- **Assignment**: Within the listing below, filter for "documentclass" and copy every matching line.

- **Dataset records**:
-*-*-

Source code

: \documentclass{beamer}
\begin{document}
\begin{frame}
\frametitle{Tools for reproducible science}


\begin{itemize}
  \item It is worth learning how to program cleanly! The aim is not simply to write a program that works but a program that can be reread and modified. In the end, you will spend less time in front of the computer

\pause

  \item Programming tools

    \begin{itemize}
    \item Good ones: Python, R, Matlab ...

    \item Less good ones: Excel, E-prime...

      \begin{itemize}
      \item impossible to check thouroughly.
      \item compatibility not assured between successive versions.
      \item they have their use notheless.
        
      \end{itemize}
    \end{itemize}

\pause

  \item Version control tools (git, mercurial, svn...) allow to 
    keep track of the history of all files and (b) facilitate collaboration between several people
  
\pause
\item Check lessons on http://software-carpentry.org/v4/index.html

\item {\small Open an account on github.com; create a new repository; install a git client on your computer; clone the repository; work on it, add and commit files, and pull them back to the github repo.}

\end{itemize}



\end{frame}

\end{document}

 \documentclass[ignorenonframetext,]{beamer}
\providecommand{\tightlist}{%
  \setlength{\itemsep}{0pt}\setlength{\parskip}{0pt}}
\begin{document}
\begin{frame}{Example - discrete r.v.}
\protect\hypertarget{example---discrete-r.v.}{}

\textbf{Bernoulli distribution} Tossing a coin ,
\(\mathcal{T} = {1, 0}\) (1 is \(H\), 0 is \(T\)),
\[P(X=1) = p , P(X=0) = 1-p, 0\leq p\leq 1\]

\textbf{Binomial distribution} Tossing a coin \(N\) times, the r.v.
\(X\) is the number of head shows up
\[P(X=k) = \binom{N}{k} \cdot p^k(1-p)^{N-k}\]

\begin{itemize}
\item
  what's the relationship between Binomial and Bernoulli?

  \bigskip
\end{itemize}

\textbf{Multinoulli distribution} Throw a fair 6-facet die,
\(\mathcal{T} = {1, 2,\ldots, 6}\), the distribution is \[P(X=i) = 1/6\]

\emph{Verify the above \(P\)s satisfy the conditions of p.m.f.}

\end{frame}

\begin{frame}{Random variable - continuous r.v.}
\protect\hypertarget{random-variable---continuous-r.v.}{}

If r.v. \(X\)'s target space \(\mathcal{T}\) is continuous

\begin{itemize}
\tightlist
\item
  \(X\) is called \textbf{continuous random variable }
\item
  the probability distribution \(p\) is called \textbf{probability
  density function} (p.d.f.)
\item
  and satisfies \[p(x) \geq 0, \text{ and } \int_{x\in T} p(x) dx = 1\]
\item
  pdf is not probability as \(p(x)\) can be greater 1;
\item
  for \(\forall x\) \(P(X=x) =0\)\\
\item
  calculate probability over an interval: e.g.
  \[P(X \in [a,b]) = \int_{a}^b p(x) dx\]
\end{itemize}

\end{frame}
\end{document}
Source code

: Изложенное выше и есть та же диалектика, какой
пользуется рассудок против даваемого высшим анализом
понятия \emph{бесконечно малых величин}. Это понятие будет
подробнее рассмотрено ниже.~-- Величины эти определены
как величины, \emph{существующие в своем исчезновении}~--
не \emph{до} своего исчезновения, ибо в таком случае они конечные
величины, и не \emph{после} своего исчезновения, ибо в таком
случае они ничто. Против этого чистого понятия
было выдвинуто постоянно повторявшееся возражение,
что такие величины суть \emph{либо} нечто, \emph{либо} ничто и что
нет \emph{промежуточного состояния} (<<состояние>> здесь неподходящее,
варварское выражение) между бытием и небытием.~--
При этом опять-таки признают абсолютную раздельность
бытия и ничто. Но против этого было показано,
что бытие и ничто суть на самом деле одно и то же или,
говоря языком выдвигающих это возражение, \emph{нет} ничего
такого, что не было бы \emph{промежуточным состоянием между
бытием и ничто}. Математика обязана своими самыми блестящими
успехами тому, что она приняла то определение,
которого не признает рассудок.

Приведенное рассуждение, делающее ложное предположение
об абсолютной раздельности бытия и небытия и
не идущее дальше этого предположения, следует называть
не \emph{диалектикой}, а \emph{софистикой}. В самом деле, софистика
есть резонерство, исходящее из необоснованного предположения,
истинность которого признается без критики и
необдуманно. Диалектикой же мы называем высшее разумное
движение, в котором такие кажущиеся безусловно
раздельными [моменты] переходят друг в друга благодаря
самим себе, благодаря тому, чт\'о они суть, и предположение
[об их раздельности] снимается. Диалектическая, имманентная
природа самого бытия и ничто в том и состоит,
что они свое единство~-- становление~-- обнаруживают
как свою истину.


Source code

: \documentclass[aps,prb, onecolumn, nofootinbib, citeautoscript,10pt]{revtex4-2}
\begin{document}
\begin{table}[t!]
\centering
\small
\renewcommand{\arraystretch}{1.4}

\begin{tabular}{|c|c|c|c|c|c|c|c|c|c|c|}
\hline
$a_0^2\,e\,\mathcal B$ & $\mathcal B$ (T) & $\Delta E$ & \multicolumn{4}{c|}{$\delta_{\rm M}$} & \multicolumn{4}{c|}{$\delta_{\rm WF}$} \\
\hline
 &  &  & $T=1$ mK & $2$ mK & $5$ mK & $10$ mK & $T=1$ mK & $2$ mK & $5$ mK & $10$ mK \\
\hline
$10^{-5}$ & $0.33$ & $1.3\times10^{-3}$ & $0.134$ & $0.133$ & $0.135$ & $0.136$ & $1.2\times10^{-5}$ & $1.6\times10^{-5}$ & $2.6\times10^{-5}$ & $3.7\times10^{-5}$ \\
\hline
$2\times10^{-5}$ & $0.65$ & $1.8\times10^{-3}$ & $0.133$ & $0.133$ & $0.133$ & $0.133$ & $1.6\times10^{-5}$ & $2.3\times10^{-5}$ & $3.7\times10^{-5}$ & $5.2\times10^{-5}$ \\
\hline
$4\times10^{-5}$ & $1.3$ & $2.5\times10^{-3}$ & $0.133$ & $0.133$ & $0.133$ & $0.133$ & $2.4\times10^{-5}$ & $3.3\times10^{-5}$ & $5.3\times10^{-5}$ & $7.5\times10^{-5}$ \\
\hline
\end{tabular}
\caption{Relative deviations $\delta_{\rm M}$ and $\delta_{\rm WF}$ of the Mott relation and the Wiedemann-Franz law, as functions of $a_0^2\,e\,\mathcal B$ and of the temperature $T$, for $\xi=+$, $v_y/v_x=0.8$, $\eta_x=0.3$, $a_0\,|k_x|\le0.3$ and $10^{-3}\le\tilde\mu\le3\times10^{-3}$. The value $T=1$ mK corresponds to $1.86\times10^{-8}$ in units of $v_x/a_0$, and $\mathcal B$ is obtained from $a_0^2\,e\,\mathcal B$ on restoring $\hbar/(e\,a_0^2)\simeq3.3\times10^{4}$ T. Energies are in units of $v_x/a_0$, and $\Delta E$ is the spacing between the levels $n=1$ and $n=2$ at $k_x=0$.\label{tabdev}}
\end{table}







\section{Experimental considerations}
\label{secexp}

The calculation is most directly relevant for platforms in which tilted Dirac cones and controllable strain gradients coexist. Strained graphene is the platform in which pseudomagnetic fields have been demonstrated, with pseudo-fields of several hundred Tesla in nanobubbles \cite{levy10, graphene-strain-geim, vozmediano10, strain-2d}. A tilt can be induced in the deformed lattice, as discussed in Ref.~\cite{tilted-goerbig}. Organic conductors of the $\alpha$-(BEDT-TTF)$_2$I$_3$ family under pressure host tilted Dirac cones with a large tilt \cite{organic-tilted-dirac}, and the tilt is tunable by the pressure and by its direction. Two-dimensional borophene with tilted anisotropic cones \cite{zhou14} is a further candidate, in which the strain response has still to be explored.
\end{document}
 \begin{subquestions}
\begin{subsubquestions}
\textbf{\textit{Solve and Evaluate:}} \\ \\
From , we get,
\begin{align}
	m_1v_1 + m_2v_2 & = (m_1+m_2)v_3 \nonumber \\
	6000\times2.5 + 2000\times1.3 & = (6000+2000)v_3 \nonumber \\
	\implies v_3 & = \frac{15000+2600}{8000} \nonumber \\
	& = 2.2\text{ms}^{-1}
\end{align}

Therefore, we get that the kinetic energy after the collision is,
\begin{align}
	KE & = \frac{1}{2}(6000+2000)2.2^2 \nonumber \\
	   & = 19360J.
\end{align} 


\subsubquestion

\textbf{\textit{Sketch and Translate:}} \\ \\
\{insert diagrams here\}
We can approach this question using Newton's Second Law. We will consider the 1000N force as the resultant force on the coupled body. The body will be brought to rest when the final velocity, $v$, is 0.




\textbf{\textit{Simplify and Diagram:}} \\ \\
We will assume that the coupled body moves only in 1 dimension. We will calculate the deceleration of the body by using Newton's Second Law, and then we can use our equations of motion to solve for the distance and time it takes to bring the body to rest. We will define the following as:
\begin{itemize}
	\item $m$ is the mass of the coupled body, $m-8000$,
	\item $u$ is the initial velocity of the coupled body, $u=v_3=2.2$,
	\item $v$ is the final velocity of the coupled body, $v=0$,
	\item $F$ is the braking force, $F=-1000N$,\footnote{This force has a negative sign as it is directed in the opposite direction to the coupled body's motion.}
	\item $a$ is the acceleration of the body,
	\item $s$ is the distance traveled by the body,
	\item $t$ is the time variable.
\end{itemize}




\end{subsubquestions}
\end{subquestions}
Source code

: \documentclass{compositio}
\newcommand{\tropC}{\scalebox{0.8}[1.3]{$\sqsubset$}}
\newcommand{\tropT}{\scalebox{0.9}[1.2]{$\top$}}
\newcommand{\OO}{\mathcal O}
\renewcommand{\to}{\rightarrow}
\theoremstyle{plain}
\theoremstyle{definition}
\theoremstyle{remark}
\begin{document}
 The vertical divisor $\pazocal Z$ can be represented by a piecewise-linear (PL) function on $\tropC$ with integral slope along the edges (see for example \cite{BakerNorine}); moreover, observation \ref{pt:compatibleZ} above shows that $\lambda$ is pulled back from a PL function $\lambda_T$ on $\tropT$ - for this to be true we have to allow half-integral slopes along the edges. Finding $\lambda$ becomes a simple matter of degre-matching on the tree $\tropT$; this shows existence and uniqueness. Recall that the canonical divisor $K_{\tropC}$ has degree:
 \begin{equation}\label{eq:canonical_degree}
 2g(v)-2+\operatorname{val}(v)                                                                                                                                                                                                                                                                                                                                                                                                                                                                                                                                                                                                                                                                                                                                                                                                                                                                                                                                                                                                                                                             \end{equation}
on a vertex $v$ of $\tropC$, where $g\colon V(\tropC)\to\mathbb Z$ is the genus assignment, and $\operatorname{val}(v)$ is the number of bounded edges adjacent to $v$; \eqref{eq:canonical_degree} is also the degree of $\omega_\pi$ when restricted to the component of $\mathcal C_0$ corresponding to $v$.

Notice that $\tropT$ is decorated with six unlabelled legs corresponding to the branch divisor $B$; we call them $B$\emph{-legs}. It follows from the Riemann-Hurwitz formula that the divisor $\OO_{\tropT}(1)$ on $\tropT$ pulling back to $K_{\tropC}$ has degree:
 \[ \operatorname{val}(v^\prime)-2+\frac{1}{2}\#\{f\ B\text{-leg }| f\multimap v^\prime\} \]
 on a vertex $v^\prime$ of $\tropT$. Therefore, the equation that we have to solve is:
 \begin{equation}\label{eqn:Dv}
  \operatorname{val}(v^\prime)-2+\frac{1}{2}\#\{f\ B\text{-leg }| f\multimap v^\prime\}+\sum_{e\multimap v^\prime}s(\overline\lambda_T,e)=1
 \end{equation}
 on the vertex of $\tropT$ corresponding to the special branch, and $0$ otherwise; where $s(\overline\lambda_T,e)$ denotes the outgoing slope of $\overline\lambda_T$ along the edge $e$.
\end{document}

-*-*-

- **Task response**:
: \documentclass{beamer}
 \documentclass[ignorenonframetext,]{beamer}
: \documentclass[aps,prb, onecolumn, nofootinbib, citeautoscript,10pt]{revtex4-2}
: \documentclass{compositio}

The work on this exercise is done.